I felt so abandoned and I just, spent this, you know, 45 minutes apologizing to this part. I'm so sorry. I didn't know you were here. And it's, it's when you haven't done it, it sounds so, it can sound so bizarre, but when you experience it, it's so real. That was so real for me. And that began to unlock my whole life. Stuff I'd worked for a decade to try to overcome. IFS began to unlock in a number of months, same as your


saying. Yeah, yeah, it's really incredible. I mean, you bring up a great point when it comes to making lifestyle change, especially for those of us who struggle with addiction. Busyness can become another addiction. And what is addiction? You essentially, it's a distraction. So busyness can definitely be a distraction. It can actually be a really helpful distraction. So it's not to it's not to put that down and stay like,


Jake Kastleman (19:24.95)

me getting really busy with my health was bad. That's great. You got, used that to get over, to get through. did a very similar thing. I think a lot of people choose that route. It's awesome. But as you found at some point, there's another layer to go into.

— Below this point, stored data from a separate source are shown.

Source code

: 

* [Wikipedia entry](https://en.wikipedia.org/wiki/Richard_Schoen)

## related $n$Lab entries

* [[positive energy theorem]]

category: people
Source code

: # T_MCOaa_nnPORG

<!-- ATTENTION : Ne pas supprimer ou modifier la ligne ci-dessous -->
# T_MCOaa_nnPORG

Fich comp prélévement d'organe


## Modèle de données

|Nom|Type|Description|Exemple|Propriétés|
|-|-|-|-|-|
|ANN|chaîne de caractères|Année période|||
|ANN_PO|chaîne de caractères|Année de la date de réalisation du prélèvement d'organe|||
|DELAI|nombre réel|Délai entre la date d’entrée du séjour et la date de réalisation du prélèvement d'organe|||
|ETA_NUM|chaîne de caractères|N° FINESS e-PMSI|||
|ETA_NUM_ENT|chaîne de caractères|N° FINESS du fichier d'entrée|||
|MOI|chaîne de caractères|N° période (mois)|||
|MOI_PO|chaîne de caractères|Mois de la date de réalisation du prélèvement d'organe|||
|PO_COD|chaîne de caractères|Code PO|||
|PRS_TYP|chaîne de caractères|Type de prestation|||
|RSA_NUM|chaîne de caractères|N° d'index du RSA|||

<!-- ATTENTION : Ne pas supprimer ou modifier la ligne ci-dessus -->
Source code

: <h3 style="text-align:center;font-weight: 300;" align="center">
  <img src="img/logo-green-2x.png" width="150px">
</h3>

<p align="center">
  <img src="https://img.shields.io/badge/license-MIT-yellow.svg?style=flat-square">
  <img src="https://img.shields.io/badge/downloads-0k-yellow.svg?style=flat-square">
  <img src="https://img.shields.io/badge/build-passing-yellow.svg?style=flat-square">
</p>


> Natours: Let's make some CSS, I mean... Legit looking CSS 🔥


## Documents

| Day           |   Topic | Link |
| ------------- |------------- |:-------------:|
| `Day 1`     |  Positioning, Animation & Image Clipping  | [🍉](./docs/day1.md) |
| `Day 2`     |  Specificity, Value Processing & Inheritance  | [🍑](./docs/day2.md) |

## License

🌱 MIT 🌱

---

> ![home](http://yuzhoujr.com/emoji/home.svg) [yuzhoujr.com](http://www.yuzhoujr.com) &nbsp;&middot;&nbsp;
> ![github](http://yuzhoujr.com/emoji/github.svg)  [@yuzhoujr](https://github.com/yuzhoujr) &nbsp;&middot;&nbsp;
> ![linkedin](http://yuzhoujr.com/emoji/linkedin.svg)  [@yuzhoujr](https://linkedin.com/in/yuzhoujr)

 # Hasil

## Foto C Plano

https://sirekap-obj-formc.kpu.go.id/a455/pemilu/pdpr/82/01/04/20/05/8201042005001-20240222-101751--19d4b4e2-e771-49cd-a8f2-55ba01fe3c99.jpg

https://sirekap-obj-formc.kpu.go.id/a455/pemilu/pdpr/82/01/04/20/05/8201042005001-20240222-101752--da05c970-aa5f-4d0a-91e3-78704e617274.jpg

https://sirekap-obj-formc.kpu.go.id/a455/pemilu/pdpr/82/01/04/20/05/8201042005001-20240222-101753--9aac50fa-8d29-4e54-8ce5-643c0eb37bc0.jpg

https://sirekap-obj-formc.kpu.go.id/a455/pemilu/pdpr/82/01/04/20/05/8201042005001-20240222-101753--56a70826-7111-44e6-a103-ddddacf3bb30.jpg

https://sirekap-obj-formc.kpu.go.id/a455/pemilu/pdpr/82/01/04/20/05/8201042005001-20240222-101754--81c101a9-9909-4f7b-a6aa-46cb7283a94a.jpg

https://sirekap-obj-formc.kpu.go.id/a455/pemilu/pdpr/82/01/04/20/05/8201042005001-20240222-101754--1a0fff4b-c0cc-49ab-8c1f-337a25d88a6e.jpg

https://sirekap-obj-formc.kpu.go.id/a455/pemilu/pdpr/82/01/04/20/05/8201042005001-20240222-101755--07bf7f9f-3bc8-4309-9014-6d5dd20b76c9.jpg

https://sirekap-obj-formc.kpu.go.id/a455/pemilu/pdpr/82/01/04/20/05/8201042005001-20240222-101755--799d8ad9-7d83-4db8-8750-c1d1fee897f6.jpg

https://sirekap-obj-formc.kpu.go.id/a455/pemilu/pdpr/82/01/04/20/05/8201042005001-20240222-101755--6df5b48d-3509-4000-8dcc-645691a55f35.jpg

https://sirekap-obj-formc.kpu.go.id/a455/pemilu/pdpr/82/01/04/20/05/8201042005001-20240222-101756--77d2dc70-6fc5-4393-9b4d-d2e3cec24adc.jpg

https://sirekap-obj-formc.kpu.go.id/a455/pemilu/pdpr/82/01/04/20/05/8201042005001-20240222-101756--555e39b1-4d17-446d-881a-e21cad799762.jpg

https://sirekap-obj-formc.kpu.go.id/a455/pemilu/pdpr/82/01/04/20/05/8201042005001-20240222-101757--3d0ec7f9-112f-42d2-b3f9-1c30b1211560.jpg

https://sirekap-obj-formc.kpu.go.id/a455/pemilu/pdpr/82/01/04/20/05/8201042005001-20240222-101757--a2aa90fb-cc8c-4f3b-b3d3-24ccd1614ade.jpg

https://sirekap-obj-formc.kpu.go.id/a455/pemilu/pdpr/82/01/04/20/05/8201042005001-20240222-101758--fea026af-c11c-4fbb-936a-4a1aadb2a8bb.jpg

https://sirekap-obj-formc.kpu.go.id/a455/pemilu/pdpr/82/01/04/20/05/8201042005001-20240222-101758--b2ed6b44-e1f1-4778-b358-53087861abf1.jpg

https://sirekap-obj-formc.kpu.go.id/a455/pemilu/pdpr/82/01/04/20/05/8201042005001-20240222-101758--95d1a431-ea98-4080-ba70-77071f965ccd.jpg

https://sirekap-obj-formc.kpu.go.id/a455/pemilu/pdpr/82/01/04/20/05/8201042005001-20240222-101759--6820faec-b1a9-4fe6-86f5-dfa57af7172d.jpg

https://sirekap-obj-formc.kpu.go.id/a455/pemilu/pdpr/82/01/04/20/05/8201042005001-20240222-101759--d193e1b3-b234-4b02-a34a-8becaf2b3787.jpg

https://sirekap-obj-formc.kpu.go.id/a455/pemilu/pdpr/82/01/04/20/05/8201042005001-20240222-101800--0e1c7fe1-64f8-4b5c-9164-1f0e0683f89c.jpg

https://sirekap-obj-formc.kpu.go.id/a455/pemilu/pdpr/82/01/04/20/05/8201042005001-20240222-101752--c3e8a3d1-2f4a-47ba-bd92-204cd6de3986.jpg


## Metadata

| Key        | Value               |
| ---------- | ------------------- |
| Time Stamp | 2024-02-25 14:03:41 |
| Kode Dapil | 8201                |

And there's never, it's never too late and it's never too early to start developing a higher level of self-awareness. The other thing you referenced here is something so pivotal and key in IFS is


compassionate approach to understanding our system. That's really like a different kind of mindset when we start thinking about change. I need to change who I am. I want to change a specific thing about me or what I do. Which is great and we have the power to do that and we can absolutely do that. What IFS offers us is to slow the desire down, the need to


change and to actually just accept and be with what is currently in our present moment. But I don't think it's one or the other. think both things can work together. And especially with addiction, sometimes we just got to make the change by any means necessary. We got to just do it. And to be able to do that, awesome. Get on the other side and then start bringing in the IFS, the self-awareness stuff. I think that's a great way to do it. It's also possible to do it in tandem.


Yes. Yeah. So good. So good. I, and I agree. think I needed that for a time. They're just the con the constant kind of busyness. I, I, I built discipline, right. And then I just continued to, I felt like I, continued to carry that on for years and it became my new way of distracting myself from all the stuff I actually suffered with. So life will either, I think either we can kind of consciously choose.

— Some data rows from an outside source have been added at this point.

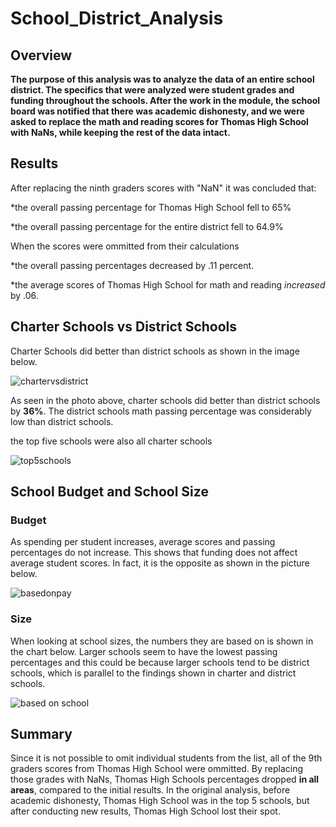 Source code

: # School_District_Analysis

## Overview

**The purpose of this analysis was to analyze the data of an entire school district. The specifics that were analyzed were student grades and funding throughout the schools. After the work in the module, the school board was notified that there was academic dishonesty, and we were asked to replace the math and reading scores for Thomas High School with NaNs, while keeping the rest of the data intact.**

## Results 

After replacing the ninth graders scores with "NaN" it was concluded that:

*the overall passing percentage for Thomas High School fell to 65%

*the overall passing percentage for the entire district fell to 64.9%

When the scores were ommitted from their calculations

*the overall passing percentages decreased by .11 percent.

*the average scores of Thomas High School for math and reading _increased_ by .06.

## Charter Schools vs District Schools

Charter Schools did better than district schools as shown in the image below.

![chartervsdistrict](https://user-images.githubusercontent.com/86750935/127787217-b640a6d3-c178-49be-b1eb-216104619a72.PNG)


As seen in the photo above, charter schools did better than district schools by **36%**. The district schools math passing percentage was considerably low than district schools.

the top five schools were also all charter schools

![top5schools](https://user-images.githubusercontent.com/86750935/127787460-c6830fcc-3351-4ade-8cb6-4ac5b6615508.PNG)


## School Budget and School Size

### Budget

As spending per student increases, average scores and passing percentages do not increase. This shows that funding does not affect average student scores. In fact, it is the opposite as shown in the picture below. 

![basedonpay](https://user-images.githubusercontent.com/86750935/127787339-cff9ab57-4aa1-4421-bd2a-98f11109bbb0.PNG)

### Size

When looking at school sizes, the numbers they are based on is shown in the chart below. Larger schools seem to have the lowest passing percentages and this could be because larger schools tend to be district schools, which is parallel to the findings shown in charter and district schools. 

![based on school](https://user-images.githubusercontent.com/86750935/127787408-e45cc776-0193-4092-b5ee-c401121038a2.PNG)



## Summary

Since it is not possible to omit individual students from the list, all of the 9th graders scores from Thomas High School were ommitted. By replacing those grades with NaNs, Thomas High Schools percentages dropped **in all areas**, compared to the initial results. In the original analysis, before academic dishonesty, Thomas High School was in the top 5 schools, but after conducting new results, Thomas High School lost their spot. 
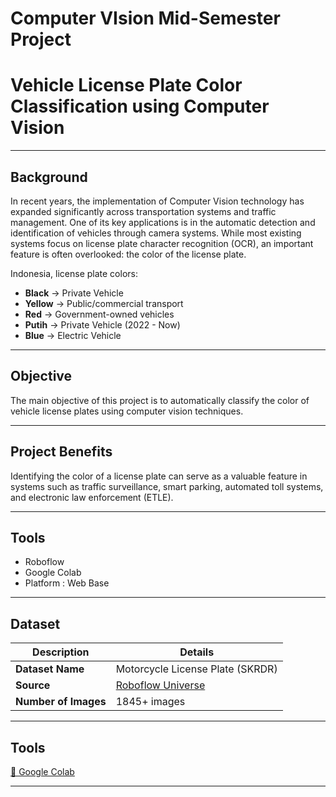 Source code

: # Computer VIsion Mid-Semester Project
# Vehicle License Plate Color Classification using Computer Vision

---

## Background

In recent years, the implementation of Computer Vision technology has expanded significantly across transportation systems and traffic management. One of its key applications is in the automatic detection and identification of vehicles through camera systems. While most existing systems focus on license plate character recognition (OCR), an important feature is often overlooked: the color of the license plate.

Indonesia, license plate colors:
- **Black** → Private Vehicle  
- **Yellow** → Public/commercial transport 
- **Red** → Government-owned vehicles  
- **Putih** → Private Vehicle (2022 - Now)  
- **Blue** → Electric Vehicle  

---

## Objective

The main objective of this project is to automatically classify the color of vehicle license plates using computer vision techniques.

---

## Project Benefits

Identifying the color of a license plate can serve as a valuable feature in systems such as traffic surveillance, smart parking, automated toll systems, and electronic law enforcement (ETLE).

---

## Tools 

- Roboflow 
- Google Colab
- Platform : Web Base

---

## Dataset

| Description           | Details                                                            |
| --------------------- | ------------------------------------------------------------------ |
| **Dataset Name**      | Motorcycle License Plate (SKRDR)                                   |
| **Source**            | [Roboflow Universe](https://universe.roboflow.com/zeroexperiments/motorcycle-license-plate-skrdr/) |
| **Number of Images**  | 1845+ images                                                       |

---

## Tools 

[🔗 Google Colab]([https://colab.research.google.com/drive/1ffOnkqYF_Vdbm8NS1PYGjrXynm51k7BJ?usp=sharing](https://colab.research.google.com/drive/1Lqr99H-JAdBJbAuDfzkTR1ms1BIUpqvO#scrollTo=l3SVZIIMLzkd))

---
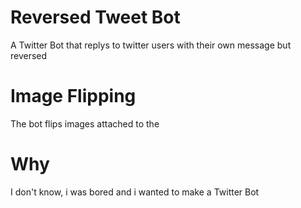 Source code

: # Reversed Tweet Bot
A Twitter Bot that replys to twitter users with their own message but reversed

# Image Flipping
The bot flips images attached to the 

# Why
I don't know, i was bored and i wanted to make a Twitter Bot
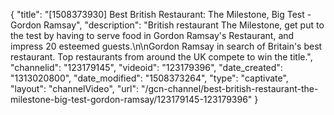 {
    "title": "[1508373930] Best British Restaurant: The Milestone, Big Test - Gordon Ramsay",
    "description": "British restaurant The Milestone, get put to the test by having to serve food in Gordon Ramsay's Restaurant, and impress 20 esteemed guests.\n\nGordon Ramsay in search of Britain's best restaurant. Top restaurants from around the UK compete to win the title.",
    "channelid": "123179145",
    "videoid": "123179396",
    "date_created": "1313020800",
    "date_modified": "1508373264",
    "type": "captivate",
    "layout": "channelVideo",
    "url": "\/gcn-channel\/best-british-restaurant-the-milestone-big-test-gordon-ramsay\/123179145-123179396"
} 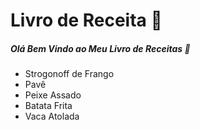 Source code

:# Livro  de Receita :eggplant:

##### Olá Bem Vindo ao Meu Livro de Receitas :wave:

- Strogonoff de Frango
- Pavê
- Peixe Assado
- Batata Frita
- Vaca Atolada

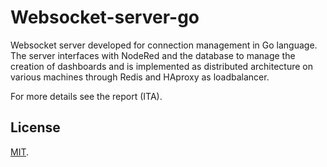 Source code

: # Websocket-server-go
 Websocket server developed for connection management in Go language. 
The server interfaces with NodeRed and the database to manage the creation of dashboards and is implemented as distributed architecture on various machines through    Redis and HAproxy as loadbalancer. 

 For more details see the report (ITA).


## License
[MIT](https://choosealicense.com/licenses/mit/).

to take those steps into self-awareness and emotional work, or life will bring us something. life will bring something to us that as brutal as it sounds will crush us because we have to experience that breaking so our heart can open and we can be like, whoa, like you said, what I've been doing, it's not working. It's not working. And I have to do something else.


Jake Kastleman (21:52.458)

It's a beautiful place to be. It's beautiful. Super brutal, super painful, as you say, but it offers profound clarity. And that is the time. That is really the time to say, okay, let's do a different, let's make a change. Let's see what we can do here in this beautiful thing called life. Yes. I want to break down some of the basics of IFS. Anyone who's been listening to my podcast for a while will know these things, but


as we kind of prep to do our own little IFS session today and break down for people how this is done in a basic sense and maybe with some deep components too, we'll see where it goes. But I want to kind of talk about these roles of parts and really talk about the self. Cause especially when you say self-awareness, IFS transformed that for me. People said self-awareness, what does that mean? But IFS self-awareness,


Awareness, so we'll talk about the self and why that's so crucial. I think for life in general, but recovery specifically to Absolutely. Yeah. Yeah, let's do it. I think I could take a pretty Quick easy to understand kind of breakdown of ISS and you can get more specific as as you like So at the center of it all the IFS framework the IFS ideas this place that we're referring to call self


I think of self being relatively synonymous with mindfulness or presence, but we do add in some characteristics to self specifically. I really like to just focus on the three that's calm, curious, and compassionate. That's the easiest to remember. And I think those are the most beneficial characteristics of self. You don't like to go with the eight C's? I think it's too many. Even I forget all the eight C's. It's too many for people.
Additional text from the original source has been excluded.